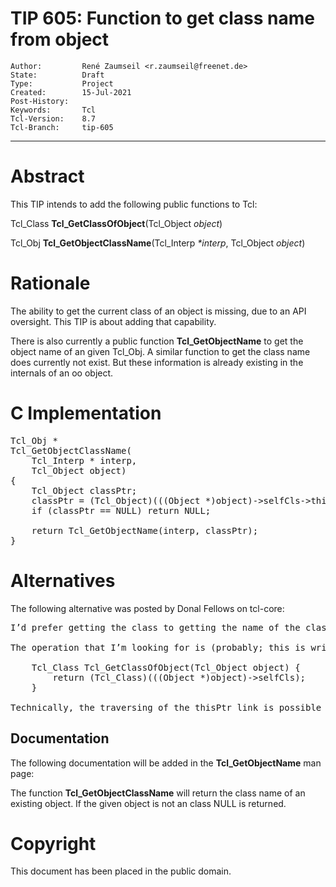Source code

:# TIP 605: Function to get class name from object
	Author:         René Zaumseil <r.zaumseil@freenet.de>
	State:          Draft
	Type:           Project
	Created:        15-Jul-2021
	Post-History:   
	Keywords:       Tcl
	Tcl-Version:    8.7
	Tcl-Branch:     tip-605
-----

# Abstract

This TIP intends to add the following public functions to Tcl:

Tcl\_Class **Tcl\_GetClassOfObject**(Tcl\_Object *object*)

Tcl\_Obj  **Tcl\_GetObjectClassName**(Tcl\_Interp *\*interp*, Tcl\_Object *object*)

# Rationale

The ability to get the current class of an object is missing, due to
an API oversight. This TIP is about adding that capability.

There is also currently a public function **Tcl\_GetObjectName** to get the object name of an given Tcl\_Obj. A similar function to get the class name does currently not exist. But these information is already existing in the internals of an oo object.

# C Implementation

<pre>
Tcl_Obj *
Tcl_GetObjectClassName(
    Tcl_Interp * interp,
    Tcl_Object object)
{
    Tcl_Object classPtr;
    classPtr = (Tcl_Object)(((Object *)object)->selfCls->thisPtr);
    if (classPtr == NULL) return NULL;

    return Tcl_GetObjectName(interp, classPtr);
}
</pre>

# Alternatives

The following alternative was posted by Donal Fellows on tcl-core:

<pre>
I’d prefer getting the class to getting the name of the class (the name can be navigated to from there cheaply) as that makes the expensive failure-possible operations be something you can more commonly avoid, but otherwise this seems fine. We could have the name lookup you propose as well. This appears to be an area where I simply didn’t think about putting in any API.

The operation that I’m looking for is (probably; this is written from memory and I’ve not checked if it compiles):

    Tcl_Class Tcl_GetClassOfObject(Tcl_Object object) {
        return (Tcl_Class)(((Object *)object)->selfCls);
    }

Technically, the traversing of the thisPtr link is possible via Tcl_GetClassAsObject() and getting the name is the standard op. It’s the selfCls link that’s currently not exposed in the C API at all.
</pre>

## Documentation

The following documentation will be added in the **Tcl_GetObjectName** man page:

The function **Tcl_GetObjectClassName** will return  the class name of an existing object. If the given object is not an class NULL is returned. 

# Copyright

This document has been placed in the public domain.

==*==

[Work instruction]: Which lines of the data above contain the string "following"? Copy each of them.

[Answer to this task]:
This TIP intends to add the following public functions to Tcl:
The following alternative was posted by Donal Fellows on tcl-core:
The following documentation will be added in the **Tcl_GetObjectName** man page:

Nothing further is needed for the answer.